■ **PROBLEM STATEMENT**
The required result is every line of the records that includes "FreeBSD".

-- Opening Marker --

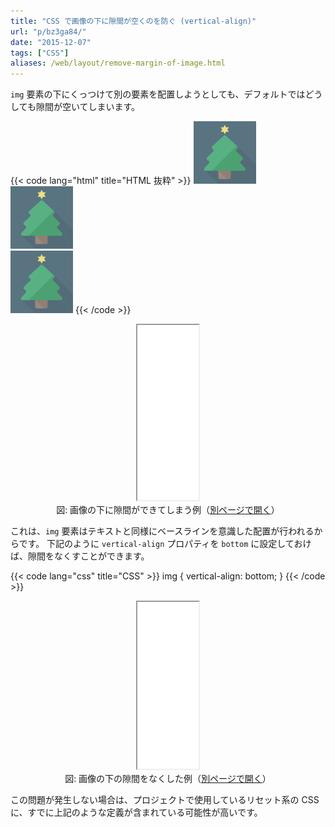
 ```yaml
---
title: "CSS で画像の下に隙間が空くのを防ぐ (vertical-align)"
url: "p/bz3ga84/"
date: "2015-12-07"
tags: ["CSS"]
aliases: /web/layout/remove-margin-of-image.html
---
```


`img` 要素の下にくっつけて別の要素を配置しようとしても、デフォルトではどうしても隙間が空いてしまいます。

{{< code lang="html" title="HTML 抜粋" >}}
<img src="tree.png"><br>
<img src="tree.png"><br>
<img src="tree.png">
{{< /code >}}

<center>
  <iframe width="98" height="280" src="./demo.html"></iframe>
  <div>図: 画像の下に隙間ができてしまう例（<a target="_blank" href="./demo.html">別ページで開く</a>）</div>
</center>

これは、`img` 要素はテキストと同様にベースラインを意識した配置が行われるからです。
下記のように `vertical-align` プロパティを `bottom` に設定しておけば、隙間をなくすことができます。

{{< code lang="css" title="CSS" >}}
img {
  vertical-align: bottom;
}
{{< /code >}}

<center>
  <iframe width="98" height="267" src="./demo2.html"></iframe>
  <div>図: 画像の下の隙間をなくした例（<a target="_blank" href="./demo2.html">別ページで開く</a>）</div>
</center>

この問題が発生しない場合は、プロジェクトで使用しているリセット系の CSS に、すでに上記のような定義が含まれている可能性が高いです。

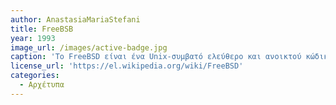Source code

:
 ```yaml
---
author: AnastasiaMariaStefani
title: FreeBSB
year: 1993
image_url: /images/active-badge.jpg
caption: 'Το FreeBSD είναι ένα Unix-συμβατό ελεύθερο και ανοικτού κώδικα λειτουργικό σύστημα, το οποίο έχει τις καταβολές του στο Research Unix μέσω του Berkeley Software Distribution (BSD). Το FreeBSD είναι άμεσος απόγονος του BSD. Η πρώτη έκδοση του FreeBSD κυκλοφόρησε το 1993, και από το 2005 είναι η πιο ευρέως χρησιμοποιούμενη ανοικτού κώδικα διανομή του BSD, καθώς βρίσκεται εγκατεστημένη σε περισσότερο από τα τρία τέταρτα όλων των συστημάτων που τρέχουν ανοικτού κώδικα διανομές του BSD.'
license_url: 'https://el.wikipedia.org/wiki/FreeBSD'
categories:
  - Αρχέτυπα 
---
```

-- Closing Marker --
-- Opening Marker --

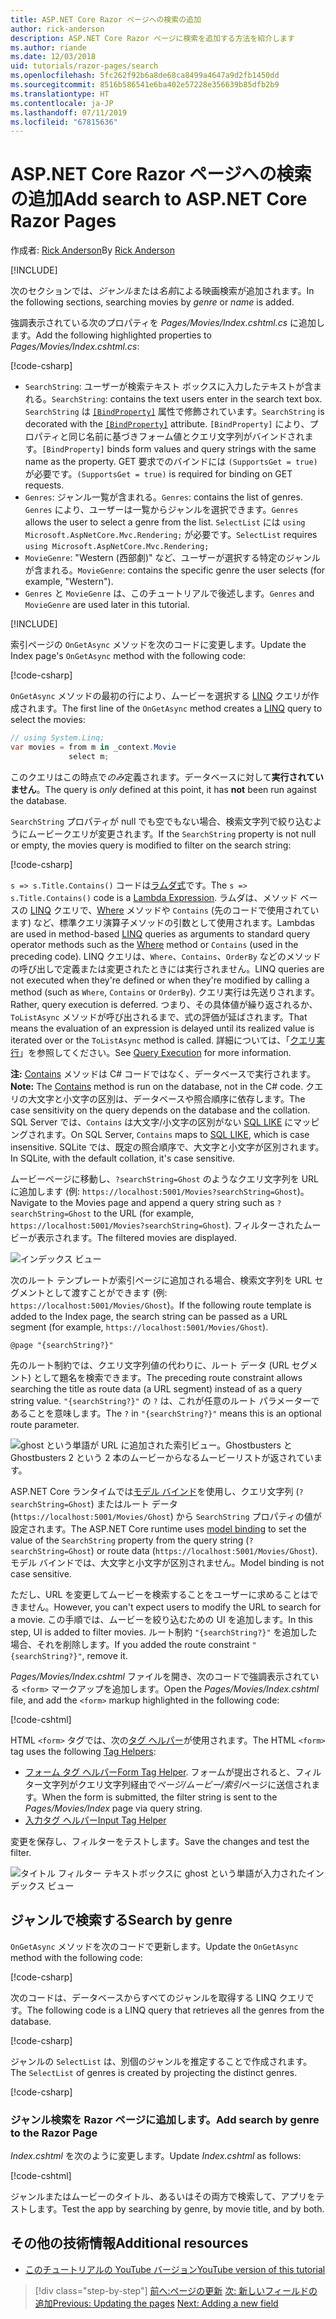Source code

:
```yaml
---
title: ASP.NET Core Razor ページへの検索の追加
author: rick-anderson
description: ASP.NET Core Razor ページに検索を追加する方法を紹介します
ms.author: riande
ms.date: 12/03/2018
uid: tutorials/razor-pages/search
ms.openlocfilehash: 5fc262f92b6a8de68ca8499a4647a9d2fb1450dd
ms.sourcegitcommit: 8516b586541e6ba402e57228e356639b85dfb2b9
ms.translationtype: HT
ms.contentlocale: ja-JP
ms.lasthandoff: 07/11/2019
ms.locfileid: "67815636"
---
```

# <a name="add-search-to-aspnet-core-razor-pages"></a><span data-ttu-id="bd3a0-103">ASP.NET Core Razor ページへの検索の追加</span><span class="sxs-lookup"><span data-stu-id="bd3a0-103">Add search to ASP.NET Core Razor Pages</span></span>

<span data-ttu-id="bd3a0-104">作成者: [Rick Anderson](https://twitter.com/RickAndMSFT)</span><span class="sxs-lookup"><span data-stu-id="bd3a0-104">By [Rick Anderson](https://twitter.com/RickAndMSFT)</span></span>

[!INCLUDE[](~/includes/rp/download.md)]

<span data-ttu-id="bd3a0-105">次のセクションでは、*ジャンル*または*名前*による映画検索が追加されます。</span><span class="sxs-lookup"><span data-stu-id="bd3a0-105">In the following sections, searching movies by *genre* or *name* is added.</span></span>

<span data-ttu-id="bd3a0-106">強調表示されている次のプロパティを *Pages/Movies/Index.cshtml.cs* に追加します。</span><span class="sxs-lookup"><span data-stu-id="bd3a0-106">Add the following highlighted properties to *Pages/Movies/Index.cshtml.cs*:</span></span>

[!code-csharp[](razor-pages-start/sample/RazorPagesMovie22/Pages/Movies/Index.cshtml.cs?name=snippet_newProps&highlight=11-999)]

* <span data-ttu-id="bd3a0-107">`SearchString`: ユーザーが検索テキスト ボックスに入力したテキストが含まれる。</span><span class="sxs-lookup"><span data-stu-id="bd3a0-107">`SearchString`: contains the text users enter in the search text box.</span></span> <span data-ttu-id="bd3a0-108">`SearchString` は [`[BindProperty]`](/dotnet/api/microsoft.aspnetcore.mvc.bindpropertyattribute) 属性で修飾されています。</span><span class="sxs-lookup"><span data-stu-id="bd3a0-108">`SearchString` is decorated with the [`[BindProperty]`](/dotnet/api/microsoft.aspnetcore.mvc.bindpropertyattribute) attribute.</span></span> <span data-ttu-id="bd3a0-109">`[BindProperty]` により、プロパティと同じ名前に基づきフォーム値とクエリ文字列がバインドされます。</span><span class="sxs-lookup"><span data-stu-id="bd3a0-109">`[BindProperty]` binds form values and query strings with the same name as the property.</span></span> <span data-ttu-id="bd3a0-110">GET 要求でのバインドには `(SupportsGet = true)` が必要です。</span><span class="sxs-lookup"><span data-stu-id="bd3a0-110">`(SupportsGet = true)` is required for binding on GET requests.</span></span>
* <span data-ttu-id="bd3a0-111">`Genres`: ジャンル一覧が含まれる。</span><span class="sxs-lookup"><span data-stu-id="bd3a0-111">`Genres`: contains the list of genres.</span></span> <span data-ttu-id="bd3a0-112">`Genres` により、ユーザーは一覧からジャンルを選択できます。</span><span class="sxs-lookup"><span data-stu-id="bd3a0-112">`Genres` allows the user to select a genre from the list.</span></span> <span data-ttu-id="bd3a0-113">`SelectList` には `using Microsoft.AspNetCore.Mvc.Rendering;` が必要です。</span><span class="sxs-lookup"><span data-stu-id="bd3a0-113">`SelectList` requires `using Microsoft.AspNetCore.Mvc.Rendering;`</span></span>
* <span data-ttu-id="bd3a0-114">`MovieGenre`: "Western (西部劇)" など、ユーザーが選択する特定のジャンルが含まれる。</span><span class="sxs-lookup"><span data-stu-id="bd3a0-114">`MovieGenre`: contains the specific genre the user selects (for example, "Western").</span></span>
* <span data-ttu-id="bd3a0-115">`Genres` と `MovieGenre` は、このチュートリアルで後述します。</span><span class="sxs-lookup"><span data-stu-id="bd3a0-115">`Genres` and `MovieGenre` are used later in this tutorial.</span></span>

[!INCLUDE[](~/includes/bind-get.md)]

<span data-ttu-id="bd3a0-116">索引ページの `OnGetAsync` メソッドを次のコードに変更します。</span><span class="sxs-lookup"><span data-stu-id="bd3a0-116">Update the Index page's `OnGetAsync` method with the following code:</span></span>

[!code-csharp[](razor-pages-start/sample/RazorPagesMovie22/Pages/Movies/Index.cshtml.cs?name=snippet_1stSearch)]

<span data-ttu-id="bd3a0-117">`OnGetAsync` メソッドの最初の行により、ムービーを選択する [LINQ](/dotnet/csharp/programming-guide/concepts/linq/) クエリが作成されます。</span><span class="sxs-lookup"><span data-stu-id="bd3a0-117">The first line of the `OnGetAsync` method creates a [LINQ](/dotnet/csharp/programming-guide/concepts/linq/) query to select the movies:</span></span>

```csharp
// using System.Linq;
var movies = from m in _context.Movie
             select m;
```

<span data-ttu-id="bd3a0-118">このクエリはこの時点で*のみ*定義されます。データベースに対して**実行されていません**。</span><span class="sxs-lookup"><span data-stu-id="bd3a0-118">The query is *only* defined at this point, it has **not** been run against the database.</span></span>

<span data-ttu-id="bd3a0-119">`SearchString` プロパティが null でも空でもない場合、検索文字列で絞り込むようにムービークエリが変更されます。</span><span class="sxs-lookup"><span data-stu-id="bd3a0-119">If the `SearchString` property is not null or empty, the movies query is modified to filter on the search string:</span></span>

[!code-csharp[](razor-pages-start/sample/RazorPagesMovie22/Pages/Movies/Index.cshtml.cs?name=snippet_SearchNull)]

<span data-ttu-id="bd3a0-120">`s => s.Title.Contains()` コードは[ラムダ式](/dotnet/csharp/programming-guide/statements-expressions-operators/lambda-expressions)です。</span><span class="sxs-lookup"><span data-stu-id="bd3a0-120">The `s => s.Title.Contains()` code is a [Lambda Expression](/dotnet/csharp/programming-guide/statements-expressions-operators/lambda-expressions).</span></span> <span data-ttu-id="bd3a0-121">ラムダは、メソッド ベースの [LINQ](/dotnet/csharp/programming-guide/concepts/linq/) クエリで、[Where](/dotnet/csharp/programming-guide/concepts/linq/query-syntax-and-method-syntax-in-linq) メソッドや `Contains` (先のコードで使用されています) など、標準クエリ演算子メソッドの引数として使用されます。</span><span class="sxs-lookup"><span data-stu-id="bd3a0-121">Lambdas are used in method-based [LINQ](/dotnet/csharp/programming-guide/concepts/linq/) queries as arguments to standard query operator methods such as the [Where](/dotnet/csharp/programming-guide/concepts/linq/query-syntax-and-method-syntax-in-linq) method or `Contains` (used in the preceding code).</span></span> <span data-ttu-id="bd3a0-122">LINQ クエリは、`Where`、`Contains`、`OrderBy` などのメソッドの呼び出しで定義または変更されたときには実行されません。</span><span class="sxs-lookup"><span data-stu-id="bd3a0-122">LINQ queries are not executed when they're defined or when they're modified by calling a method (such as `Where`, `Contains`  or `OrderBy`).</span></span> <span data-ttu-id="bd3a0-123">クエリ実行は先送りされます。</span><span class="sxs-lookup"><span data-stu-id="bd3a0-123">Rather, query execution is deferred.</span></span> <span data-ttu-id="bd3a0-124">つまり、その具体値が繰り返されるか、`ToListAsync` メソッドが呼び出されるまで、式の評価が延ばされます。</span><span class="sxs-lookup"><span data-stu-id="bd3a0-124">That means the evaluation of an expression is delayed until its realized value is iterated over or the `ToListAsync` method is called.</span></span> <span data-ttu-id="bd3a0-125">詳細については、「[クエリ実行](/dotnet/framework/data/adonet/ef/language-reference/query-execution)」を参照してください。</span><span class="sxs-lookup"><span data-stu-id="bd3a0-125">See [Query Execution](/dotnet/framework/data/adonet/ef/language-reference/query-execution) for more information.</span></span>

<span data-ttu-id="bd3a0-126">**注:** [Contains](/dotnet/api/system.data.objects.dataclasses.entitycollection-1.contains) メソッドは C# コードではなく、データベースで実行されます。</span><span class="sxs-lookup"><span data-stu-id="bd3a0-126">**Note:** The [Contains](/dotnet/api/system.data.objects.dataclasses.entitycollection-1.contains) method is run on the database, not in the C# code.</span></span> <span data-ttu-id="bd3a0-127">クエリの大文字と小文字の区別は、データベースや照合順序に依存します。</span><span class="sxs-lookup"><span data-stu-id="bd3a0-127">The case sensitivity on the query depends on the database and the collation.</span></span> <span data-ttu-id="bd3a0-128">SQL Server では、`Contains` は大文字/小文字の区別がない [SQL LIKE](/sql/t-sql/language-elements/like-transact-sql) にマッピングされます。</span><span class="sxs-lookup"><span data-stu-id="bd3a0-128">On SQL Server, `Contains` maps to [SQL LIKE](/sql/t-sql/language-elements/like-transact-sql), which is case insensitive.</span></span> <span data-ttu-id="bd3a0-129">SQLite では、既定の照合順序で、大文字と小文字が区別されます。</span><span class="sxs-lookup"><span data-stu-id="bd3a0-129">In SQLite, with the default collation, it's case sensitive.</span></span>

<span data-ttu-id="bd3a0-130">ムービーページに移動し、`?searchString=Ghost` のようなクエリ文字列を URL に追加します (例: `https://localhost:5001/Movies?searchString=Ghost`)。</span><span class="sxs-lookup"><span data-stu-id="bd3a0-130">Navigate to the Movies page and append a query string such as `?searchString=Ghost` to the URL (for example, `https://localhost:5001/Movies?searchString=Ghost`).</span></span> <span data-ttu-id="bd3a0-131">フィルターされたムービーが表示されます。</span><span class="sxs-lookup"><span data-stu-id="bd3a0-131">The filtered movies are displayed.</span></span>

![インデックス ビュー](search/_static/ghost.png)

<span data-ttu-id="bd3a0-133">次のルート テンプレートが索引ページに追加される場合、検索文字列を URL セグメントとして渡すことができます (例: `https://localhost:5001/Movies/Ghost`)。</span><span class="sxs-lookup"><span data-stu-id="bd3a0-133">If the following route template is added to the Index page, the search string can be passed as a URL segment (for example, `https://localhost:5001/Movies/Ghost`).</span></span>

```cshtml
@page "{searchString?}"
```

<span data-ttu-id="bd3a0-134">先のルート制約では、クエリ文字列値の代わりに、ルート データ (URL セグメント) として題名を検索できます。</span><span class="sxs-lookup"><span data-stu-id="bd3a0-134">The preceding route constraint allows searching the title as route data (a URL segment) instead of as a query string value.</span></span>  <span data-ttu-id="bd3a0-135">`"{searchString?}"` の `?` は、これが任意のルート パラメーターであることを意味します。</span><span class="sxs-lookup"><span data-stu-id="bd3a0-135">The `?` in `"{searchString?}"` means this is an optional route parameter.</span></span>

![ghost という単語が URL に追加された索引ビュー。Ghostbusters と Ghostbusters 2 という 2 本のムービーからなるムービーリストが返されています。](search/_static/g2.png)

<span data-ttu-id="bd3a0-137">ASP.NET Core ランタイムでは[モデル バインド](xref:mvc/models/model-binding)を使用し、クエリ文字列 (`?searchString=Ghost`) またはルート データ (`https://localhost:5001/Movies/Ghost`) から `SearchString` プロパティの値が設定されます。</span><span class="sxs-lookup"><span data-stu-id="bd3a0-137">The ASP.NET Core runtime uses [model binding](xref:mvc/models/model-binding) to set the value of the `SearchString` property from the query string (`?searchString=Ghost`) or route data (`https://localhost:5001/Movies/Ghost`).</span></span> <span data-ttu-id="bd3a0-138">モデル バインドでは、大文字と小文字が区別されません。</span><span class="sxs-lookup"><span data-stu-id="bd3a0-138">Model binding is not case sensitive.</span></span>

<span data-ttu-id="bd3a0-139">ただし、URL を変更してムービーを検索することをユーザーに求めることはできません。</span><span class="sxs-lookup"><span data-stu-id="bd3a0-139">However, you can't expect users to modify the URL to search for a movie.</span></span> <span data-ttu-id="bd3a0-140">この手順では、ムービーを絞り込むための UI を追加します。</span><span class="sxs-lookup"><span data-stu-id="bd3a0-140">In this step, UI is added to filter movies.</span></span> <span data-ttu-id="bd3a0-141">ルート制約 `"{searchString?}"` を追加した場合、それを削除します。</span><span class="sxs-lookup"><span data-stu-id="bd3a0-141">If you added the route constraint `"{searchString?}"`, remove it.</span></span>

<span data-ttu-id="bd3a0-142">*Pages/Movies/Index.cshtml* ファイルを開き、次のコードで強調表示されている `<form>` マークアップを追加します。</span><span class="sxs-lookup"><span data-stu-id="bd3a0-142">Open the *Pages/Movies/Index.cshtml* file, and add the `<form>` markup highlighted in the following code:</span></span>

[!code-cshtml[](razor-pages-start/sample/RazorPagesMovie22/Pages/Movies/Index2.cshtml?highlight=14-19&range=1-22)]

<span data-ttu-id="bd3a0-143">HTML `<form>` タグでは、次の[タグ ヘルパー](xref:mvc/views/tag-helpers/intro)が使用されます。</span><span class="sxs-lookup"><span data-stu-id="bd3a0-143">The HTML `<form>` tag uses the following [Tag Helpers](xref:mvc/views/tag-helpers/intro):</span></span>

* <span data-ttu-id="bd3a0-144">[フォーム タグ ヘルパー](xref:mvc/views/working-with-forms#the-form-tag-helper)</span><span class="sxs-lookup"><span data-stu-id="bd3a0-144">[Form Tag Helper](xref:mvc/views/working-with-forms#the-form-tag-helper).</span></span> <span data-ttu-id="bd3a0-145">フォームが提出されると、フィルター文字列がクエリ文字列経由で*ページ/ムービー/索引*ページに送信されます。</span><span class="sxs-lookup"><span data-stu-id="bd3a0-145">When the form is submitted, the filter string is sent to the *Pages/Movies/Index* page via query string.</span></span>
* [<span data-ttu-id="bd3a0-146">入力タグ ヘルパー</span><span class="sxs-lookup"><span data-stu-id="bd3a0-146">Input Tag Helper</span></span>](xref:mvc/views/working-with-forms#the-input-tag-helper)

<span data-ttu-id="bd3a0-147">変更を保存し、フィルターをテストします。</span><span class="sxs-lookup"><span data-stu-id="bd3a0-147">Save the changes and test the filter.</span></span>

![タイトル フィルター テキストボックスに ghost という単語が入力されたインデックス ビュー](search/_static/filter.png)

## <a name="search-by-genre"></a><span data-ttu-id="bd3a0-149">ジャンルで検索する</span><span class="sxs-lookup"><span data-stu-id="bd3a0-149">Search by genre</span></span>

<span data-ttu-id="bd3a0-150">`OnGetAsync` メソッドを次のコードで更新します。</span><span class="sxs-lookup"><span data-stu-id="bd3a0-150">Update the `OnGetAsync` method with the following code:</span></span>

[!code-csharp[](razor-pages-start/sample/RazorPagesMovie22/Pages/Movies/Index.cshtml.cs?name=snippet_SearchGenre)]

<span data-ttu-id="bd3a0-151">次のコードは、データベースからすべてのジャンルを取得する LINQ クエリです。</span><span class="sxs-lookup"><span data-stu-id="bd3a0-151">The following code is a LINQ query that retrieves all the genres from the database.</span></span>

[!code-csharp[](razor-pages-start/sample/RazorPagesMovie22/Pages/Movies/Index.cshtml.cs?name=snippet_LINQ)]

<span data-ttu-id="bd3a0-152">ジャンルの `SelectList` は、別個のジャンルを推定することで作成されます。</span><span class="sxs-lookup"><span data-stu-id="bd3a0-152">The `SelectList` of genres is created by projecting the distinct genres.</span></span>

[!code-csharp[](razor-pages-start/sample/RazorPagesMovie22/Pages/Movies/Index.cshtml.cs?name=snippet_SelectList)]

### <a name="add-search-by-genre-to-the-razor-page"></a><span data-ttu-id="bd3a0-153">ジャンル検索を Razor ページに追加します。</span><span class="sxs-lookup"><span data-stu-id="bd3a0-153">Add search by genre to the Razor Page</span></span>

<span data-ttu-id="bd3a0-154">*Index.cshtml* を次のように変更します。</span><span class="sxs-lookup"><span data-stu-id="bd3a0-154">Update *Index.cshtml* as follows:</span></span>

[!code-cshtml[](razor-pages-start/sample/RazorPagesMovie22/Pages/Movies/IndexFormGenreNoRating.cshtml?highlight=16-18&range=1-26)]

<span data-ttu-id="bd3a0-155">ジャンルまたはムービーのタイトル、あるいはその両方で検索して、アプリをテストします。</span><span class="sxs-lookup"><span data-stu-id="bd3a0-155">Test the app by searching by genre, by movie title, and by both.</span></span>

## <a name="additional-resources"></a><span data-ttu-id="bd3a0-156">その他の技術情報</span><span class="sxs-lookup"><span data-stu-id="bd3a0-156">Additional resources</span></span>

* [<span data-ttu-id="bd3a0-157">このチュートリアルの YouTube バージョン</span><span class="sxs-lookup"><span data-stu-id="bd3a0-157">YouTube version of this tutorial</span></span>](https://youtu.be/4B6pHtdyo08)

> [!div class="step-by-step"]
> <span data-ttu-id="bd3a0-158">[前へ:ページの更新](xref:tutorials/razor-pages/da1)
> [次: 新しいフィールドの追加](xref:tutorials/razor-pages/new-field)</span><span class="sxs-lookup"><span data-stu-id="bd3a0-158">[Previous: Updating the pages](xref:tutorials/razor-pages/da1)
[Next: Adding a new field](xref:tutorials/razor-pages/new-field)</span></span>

-- Closing Marker --

■ **RESULT FOR THIS TASK**
caption: 'Το FreeBSD είναι ένα Unix-συμβατό ελεύθερο και ανοικτού κώδικα λειτουργικό σύστημα, το οποίο έχει τις καταβολές του στο Research Unix μέσω του Berkeley Software Distribution (BSD). Το FreeBSD είναι άμεσος απόγονος του BSD. Η πρώτη έκδοση του FreeBSD κυκλοφόρησε το 1993, και από το 2005 είναι η πιο ευρέως χρησιμοποιούμενη ανοικτού κώδικα διανομή του BSD, καθώς βρίσκεται εγκατεστημένη σε περισσότερο από τα τρία τέταρτα όλων των συστημάτων που τρέχουν ανοικτού κώδικα διανομές του BSD.'
license_url: 'https://el.wikipedia.org/wiki/FreeBSD'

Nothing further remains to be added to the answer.